I dont know how I got here. There is never a day that goes by that this does not feel very surreal.

I cant save my daughter Katie, and sometimes that feels like the only certainty in my life. I cant make her stop using drugs any more than I could keep her from leaving any of the forty treatment centers she has left or safeguard her from the double-digit number of overdoses. Ive finally come to the realization that there is nothing I can say or do that will make a real difference. She is going to leave the facility shes in now. I know because she has called and told me so. I tried to talk her out of it, saying all the things Ive said a thousand times before, the things that have helped a hundred people before her, but I could hear the venom in her voice. Some switch has flipped, and she is ready to run. Not the first time, but I know it could be the last. This will be one of several treatment centers where she has been doing well and suddenly she decides to leave, courtesy of a fifty-six-year-old piece of shit named Bob.

Im drifting to one side of the road when my phone rings and snaps me back to attention. I hope for a brief second that it will be the call, the one Ive dreamed about that will tell me this is all a mistake, nothing to worry about, go home and eat your ice cream. And when I realize that this isnt happening, I wonder briefly if people on the way to kill someone answer the phone. There really isnt a rule book or protocol for this, so I reach for it and study the name of the caller.

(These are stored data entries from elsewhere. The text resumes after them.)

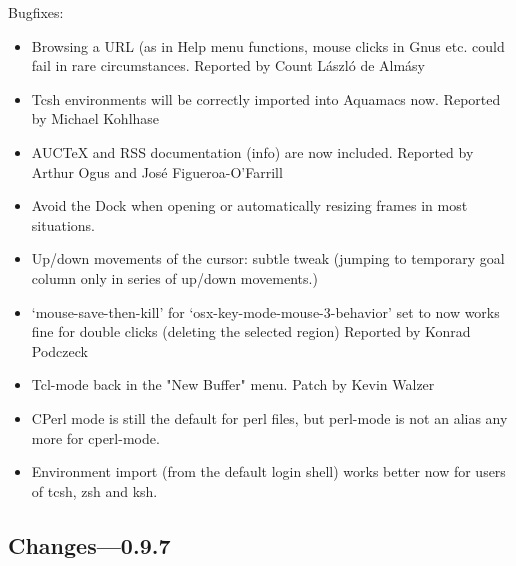 Bugfixes:

\begin{itemize}
\item Browsing a URL (as in Help menu functions, mouse clicks in Gnus
	etc. could fail in rare circumstances.
	Reported by Count László de Almásy

\item Tcsh environments will be correctly imported into Aquamacs now.
	Reported by Michael Kohlhase
	
\item AUCTeX and RSS documentation (info) are now included.
	Reported by Arthur Ogus and José Figueroa-O'Farrill
	
\item Avoid the Dock when opening or automatically resizing frames in
	most situations. 

\item Up/down movements of the cursor: subtle tweak (jumping to
	temporary goal column only in series of up/down movements.)

\item `mouse-save-then-kill' for `osx-key-mode-mouse-3-behavior' set
	to now works fine for double clicks (deleting the selected region)
	Reported by Konrad Podczeck
	
\item Tcl-mode back in the "New Buffer" menu.
	Patch by Kevin Walzer

\item CPerl mode is still the default for perl files, but perl-mode is
	not an alias any more for cperl-mode.
	
\item Environment import (from the default login shell) works better
	now for users of tcsh, zsh and ksh.
	


\end{itemize}

\subsection{Changes---0.9.7}

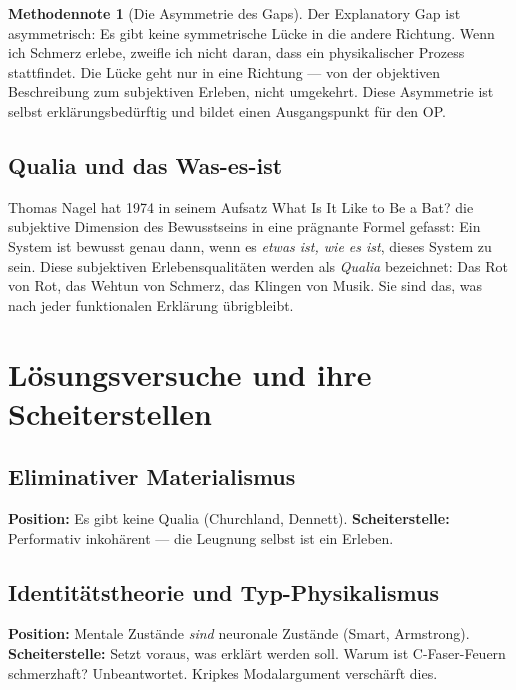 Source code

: \documentclass[11pt,a4paper]{article}
\theoremstyle{plain}
\theoremstyle{definition}
\newtheorem{methodennote}{Methodennote}[section]
\begin{document}
\begin{methodennote}[Die Asymmetrie des Gaps]
Der Explanatory Gap ist asymmetrisch: Es gibt keine symmetrische L\"{u}cke in die andere
Richtung. Wenn ich Schmerz erlebe, zweifle ich nicht daran, dass ein physikalischer
Prozess stattfindet. Die L\"{u}cke geht nur in eine Richtung --- von der objektiven
Beschreibung zum subjektiven Erleben, nicht umgekehrt. Diese Asymmetrie ist selbst
erkl\"{a}rungsbed\"{u}rftig und bildet einen Ausgangspunkt f\"{u}r den OP.
\end{methodennote}

\subsection{Qualia und das \glqq{}Was-es-ist\grqq{}}

Thomas Nagel hat 1974 in seinem Aufsatz \glqq{}What Is It Like to Be a Bat?\grqq{} die
subjektive Dimension des Bewusstseins in eine pr\"{a}gnante Formel gefasst: Ein System
ist bewusst genau dann, wenn es \emph{etwas ist, wie es ist}, dieses System zu sein.
Diese subjektiven Erlebensqualit\"{a}ten werden als \emph{Qualia} bezeichnet: Das Rot von
Rot, das Wehtun von Schmerz, das Klingen von Musik. Sie sind das, was nach jeder
funktionalen Erkl\"{a}rung \"{u}brigbleibt.

\section{L\"{o}sungsversuche und ihre Scheiterstellen}

\subsection{Eliminativer Materialismus}
\textbf{Position:} Es gibt keine Qualia (Churchland, Dennett).
\textbf{Scheiterstelle:} Performativ inkoh\"{a}rent --- die Leugnung selbst ist ein
Erleben.

\subsection{Identit\"{a}tstheorie und Typ-Physikalismus}
\textbf{Position:} Mentale Zust\"{a}nde \emph{sind} neuronale Zust\"{a}nde (Smart,
Armstrong).
\textbf{Scheiterstelle:} Setzt voraus, was erkl\"{a}rt werden soll. Warum ist
C-Faser-Feuern schmerzhaft? Unbeantwortet. Kripkes Modalargument versch\"{a}rft dies.
\end{document}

I am waiting. Snow falls. Over five feet in February, with a record-setting ninety inches between January 24 and February 15. Lucky for me that during several of those days I was happily soaking up some vitamin D with my boyfriend, Randy, in Puerto Rico. We love it down there, the sun as opposed to snow, but also the ocean, the way we can stare out at where the sky meets the sea. While I was gone, Katie and her boyfriend, Chad, had stayed at my house, since Liams away at college, in exchange for keeping the driveway and steps shoveled.

But now its March, and I am the one shoveling. Or trying to. Ive put my layers back on. If I dont keep the driveway and stoops cleared of accumulation every few hours, it will ice over and require a pickax to get through. As it is, theres no opening the front door, and if not for the garage door that slides up on a hinge, I wouldve had to jump out the window and shovel my way back to the buried entrance. Time is not on my side.

Im hoping that one of the four men who constitute my neighbors will offer some assistance, because they have two things I dont. They all have snow blowers, and they all have wives looking out the windows, warm and toasty in their houses, patiently waiting for them. I know I should go over to one of them and ask for help, but goddamn it, I shouldnt need to. What is wrong with the people in this small town northeast of Boston? Back in New York, specifically Long Island, where I grew up, this wouldnt happen. My girlfriends back home would be out here with a shovel, too, and no one would head back home until everyone was shoveled out. They cant possibly think I dont need their help?

Fuck them , I think, stepping deeper into the whiteness.